Ekurhuleni West College (the College), a public college established under the Continuous Education and Training Act 16 of 2006, engaged Trencon Construction (Pty) Ltd (Trencon) under a written building contract to construct a conference centre. By the time of practical completion, various disputes arose between the parties. Trencon referred 13 claims to the first respondent (the adjudicator) for adjudication in terms of clause 40 of the building contract and the JBCC Adjudication Rules. The adjudication followed a written procedure with statement of claim, defence, and replication. The adjudicator refused to consider the College's subsequent rejoinder (not provided for in the rules) and requested additional information from Trencon under rule 5.7.7. The College did not respond to this request. The adjudicator decided no hearing was necessary and issued a written determination on 14 March 2017 (revised 19 March 2017), allowing five of Trencon's claims totaling R3,253,484.41. On 28 March 2017, the College gave notice of dissatisfaction and referred the disputes to arbitration, but on 13 April 2017 launched a review application instead of making payment as required by the contract.
The appeal was dismissed with costs, including the costs of two counsel. The High Court's order dismissing the review application and granting the counter-application for enforcement of the determination (with attorney and client costs in both instances, including costs of two counsel) was upheld.
Where parties to a building contract agree to a two-tier dispute resolution mechanism involving interim adjudication followed by arbitration with full powers to revise the adjudicator's determination as if it had never been issued, a court will not entertain a review application against the adjudicator's determination while arbitration proceedings are pending, unless rare circumstances of grave injustice or impossibility of attaining justice by other means are shown. The principle from Wahlhaus that courts should only review unterminated proceedings in exceptional circumstances applies equally to contractual dispute resolution processes. Where an aggrieved party has invoked the contractual remedy of arbitration and no grave injustice would result from holding the party to its contractual obligations, there is no basis for premature judicial intervention by way of review.

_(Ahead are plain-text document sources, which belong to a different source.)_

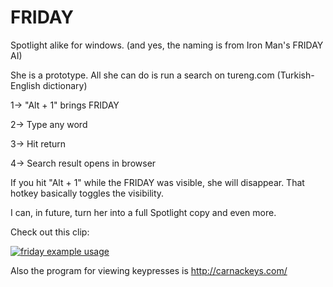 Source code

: # FRIDAY
Spotlight alike for windows. (and yes, the naming is from Iron Man's FRIDAY AI)



She is a prototype. All she can do is run a search on tureng.com (Turkish-English dictionary)

1-> "Alt + 1" brings FRIDAY

2-> Type any word

3-> Hit return

4-> Search result opens in browser

If you hit "Alt + 1" while the FRIDAY was visible, she will disappear. That hotkey basically toggles the visibility.

I can, in future, turn her into a full Spotlight copy and even more.


Check out this clip:

[![friday example usage](http://img.youtube.com/vi/1eJDl4ln5cA/0.jpg)](http://www.youtube.com/watch?v=1eJDl4ln5cA)

Also the program for viewing keypresses is http://carnackeys.com/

The court made several obiter observations: (1) A judicial review is not concerned with the correctness of the substantive merits of a decision, but with the fairness and regularity of the procedure by which it was reached. The High Court therefore erred in determining the substantive merits of the claims (ground c). (2) In relation to contractual tribunals, the obligation to observe natural justice principles derives from express or implied terms of the agreement. The test for implying such terms is the ordinary test for tacit terms (the unexpressed intention of parties), not terms implied by law. Express contractual procedural provisions preclude the tacit importation of rules of natural justice. (3) The remedies of arbitration and review are not necessarily mutually exclusive in all circumstances - a review based on procedural unfairness differs from arbitration which involves a rehearing on the merits. (4) The absence of reasons for a costs order may indicate failure to exercise discretion judicially. (5) The review application constituted an abuse of process where the College intentionally frustrated Trencon's contractual rights by failing to make payment as required and launching litigation bound to fail despite having already invoked arbitration, justifying attorney and client costs.
This case establishes important principles regarding the reviewability of interim determinations in multi-tiered contractual dispute resolution processes in South African construction law. It affirms that where parties agree to a dispute resolution process involving interim adjudication followed by final arbitration with full revision powers, courts will generally not intervene by way of review before the contractual process is exhausted, unless grave injustice would otherwise result. The judgment reinforces the principle against piecemeal litigation and supports the enforceability of expedited interim adjudication mechanisms in construction contracts. It clarifies that parties who contractually agree to be bound by interim determinations pending final resolution must comply with those determinations and pursue their contractual remedies rather than seeking premature judicial intervention. The case also provides guidance on the application of natural justice principles to contractual tribunals, emphasizing that express contractual procedural provisions govern and that tacit terms will only be implied where necessary and not inconsistent with express terms.